Angola: Comer frutos silvestres para não morrer de fome
14 de dezembro de 2021Na província do Cuando Cubango, em Angola, a situação de fome é cada vez mais extrema. Para tentar comer e evitar a morte, as famílias da minoria étnica Khoisan, na localidade de Mbundo, a quase 90 quilómetros de Menongue, recorrem a frutos silvestres.
"Estamos a sofrer com a fome. A alimentação está a fazer-nos mal à barriga", afirma Ezequiel Ngondo, de 20 anos, em entrevista à DW África.
Muitas vezes, esta escolha acaba por provocar problemas de saúde. "Mesmo que comamos, não ficamos satisfeitos, mas se fizermos todas as refeições durante o dia, ficamos com dores de barriga e diarreia", explica.

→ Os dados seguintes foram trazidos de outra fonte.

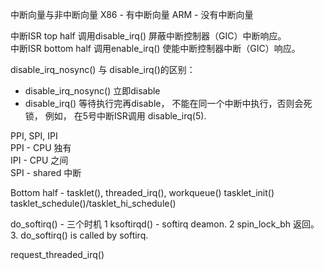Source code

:中断向量与非中断向量
X86 - 有中断向量
ARM - 没有中断向量

中断ISR top half 调用disable_irq() 屏蔽中断控制器（GIC）中断响应。  
中断ISR bottom half 调用enable_irq() 使能中断控制器中断（GIC）响应。

disable_irq_nosync() 与 disable_irq()的区别：
- disable_irq_nosync() 立即disable
- disable_irq() 等待执行完再disable， 不能在同一个中断中执行，否则会死锁， 例如， 在5号中断ISR调用 disable_irq(5).

PPI, SPI, IPI  
PPI - CPU 独有  
IPI - CPU 之间  
SPI - shared 中断  

Bottom half - tasklet(), threaded_irq(), workqueue()
tasklet_init()
tasklet_schedule()/tasklet_hi_schedule()

do_softirq() - 三个时机
 1 ksoftirqd() - softirq deamon.
 2 spin_lock_bh 返回。
 3. do_softirq() is called by softirq.
 
 request_threaded_irq()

Na tentativa de encontrar frutos como vimbungo, meto e tcheketcheke, a comunidade corre o risco de ser atacada por jacarés, enquanto atravessam o rio naquela zona.
"A alimentação que consumimos está na mata e agora tem jacarés. Não temos como atravessar para a outra margem, o rio está cheio", conta Ngondo.

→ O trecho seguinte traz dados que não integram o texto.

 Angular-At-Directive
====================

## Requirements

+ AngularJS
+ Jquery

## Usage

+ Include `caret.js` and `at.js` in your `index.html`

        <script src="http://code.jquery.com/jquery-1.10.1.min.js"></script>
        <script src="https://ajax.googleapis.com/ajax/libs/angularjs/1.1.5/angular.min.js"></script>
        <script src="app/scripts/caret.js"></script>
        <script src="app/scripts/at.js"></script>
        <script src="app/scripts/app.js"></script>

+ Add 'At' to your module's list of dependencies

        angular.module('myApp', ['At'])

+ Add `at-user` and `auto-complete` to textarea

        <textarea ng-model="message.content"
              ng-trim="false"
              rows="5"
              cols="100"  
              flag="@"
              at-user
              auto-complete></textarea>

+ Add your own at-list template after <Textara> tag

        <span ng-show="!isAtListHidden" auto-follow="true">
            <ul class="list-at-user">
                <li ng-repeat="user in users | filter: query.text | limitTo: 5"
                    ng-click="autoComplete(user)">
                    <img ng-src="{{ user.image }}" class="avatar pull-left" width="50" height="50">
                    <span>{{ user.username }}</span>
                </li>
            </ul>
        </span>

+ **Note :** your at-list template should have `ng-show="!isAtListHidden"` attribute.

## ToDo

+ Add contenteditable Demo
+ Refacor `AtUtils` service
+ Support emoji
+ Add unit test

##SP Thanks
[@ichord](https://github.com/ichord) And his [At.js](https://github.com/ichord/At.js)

"Fome é relativa", diz João Lourenço
No último sábado (11.12), no encerramento do VIII Congresso do MPLA em Luanda, João Lourenço, reeleito presidente dos "camaradas", disse que a fome é "relativa", considerando esta uma situação de aproveitamento político dos seus adversários.
"Talvez por conveniência própria, por conveniência política, nos convenha repetir incessantemente a palavra 'fome'", afirmou o líder do MPLA.

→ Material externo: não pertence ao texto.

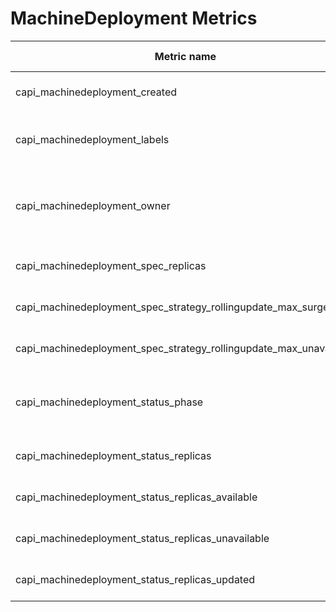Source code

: <!-- SPDX-License-Identifier: MIT -->
# MachineDeployment Metrics

| Metric name                                                        | Metric type | Labels/tags                                                                                                                                                                            |
|--------------------------------------------------------------------|-------------|----------------------------------------------------------------------------------------------------------------------------------------------------------------------------------------|
| capi_machinedeployment_created                                     | Gauge       | `machinedeployment`=&lt;md-name&gt; <br> `namespace`=&lt;md-namespace&gt; <br> `uid`=&lt;uid&gt;                                                                                                              |
| capi_machinedeployment_labels                                      | Gauge       | `machinedeployment`=&lt;md-name&gt; <br> `namespace`=&lt;md-namespace&gt; <br> `uid`=&lt;uid&gt; <br> `label_MD_LABEL`=&lt;MD_LABEL&                                                                          |
| capi_machinedeployment_owner                                       | Gauge       | `machinedeployment`=&lt;md-name&gt; <br> `namespace`=&lt;md-namespace&gt; <br> `uid`=&lt;uid&gt; <br> `owner_kind`=&lt;kind&gt; <br> `owner_name`=&lt;name&gt; <br> `owner_is_controller`=&lt;true\|false&gt; |
| capi_machinedeployment_spec_replicas                               | Gauge       | `machinedeployment`=&lt;md-name&gt; <br> `namespace`=&lt;md-namespace&gt; <br> `uid`=&lt;uid&gt;                                                                                                              |
| capi_machinedeployment_spec_strategy_rollingupdate_max_surge       | Gauge       | `machinedeployment`=&lt;md-name&gt; <br> `namespace`=&lt;md-namespace&gt; <br> `uid`=&lt;uid&gt;                                                                                                              |
| capi_machinedeployment_spec_strategy_rollingupdate_max_unavailable | Gauge       | `machinedeployment`=&lt;md-name&gt; <br> `namespace`=&lt;md-namespace&gt; <br> `uid`=&lt;uid&gt;                                                                                                              |
| capi_machinedeployment_status_phase                                | Gauge       | `machinedeployment`=&lt;md-name&gt; <br> `namespace`=&lt;md-namespace&gt; <br> `uid`=&lt;uid&gt; <br> `phase`=&lt;Failed\|Running\|ScalingDown\|ScalingUp\|Unknown&gt;                                        |
| capi_machinedeployment_status_replicas                             | Gauge       | `machinedeployment`=&lt;md-name&gt; <br> `namespace`=&lt;md-namespace&gt; <br> `uid`=&lt;uid&gt;                                                                                                              |
| capi_machinedeployment_status_replicas_available                   | Gauge       | `machinedeployment`=&lt;md-name&gt; <br> `namespace`=&lt;md-namespace&gt; <br> `uid`=&lt;uid&gt;                                                                                                              |
| capi_machinedeployment_status_replicas_unavailable                 | Gauge       | `machinedeployment`=&lt;md-name&gt; <br> `namespace`=&lt;md-namespace&gt; <br> `uid`=&lt;uid&gt;                                                                                                              |
| capi_machinedeployment_status_replicas_updated                     | Gauge       | `machinedeployment`=&lt;md-name&gt; <br> `namespace`=&lt;md-namespace&gt; <br> `uid`=&lt;uid&gt;                                                                                                              |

"O país tem muita produção de bens alimentares. Eu diria que o grande problema de Angola, se quisermos ser mais precisos, é o pouco poder de compra dos nossos cidadãos", acrescentou.
"Desrespeito à vida"
Pascoal Baptistiny, diretor-geral da organização não-governamental MBAKITA, trabalha com as comunidades mais carenciadas, vivendo perto do sofrimento e chegando mesmo a testemunhar mortes de cidadãos por causa da fome.
O Presidente da República "não está interessado em resolver os problemas do povo. Podíamos até inverter o slogan: 'o mais importante é matar o povo'… Dizer que em Angola não existe fome, sinceramente", indigna-se Baptistiny.
Para o representante da ONG, as afirmações de João Lourenço são um desrespeito à vida e ao sofrimento humano.
"Se até a comunidade internacional se compadece com o angolano, como é que se pronuncia publicamente daquela maneira? Significa que não conhece o país que está a governar", conclui.
O ativista pelos direitos humanos afirma que os frutos ingeridos no desespero para matar a fome são impróprios para o consumo humano, colocando em risco a vida da comunidade local. "As pessoas a alimentarem-se de frutos silvestres que nem servem para os animais selvagens... Aquilo é triste", termina.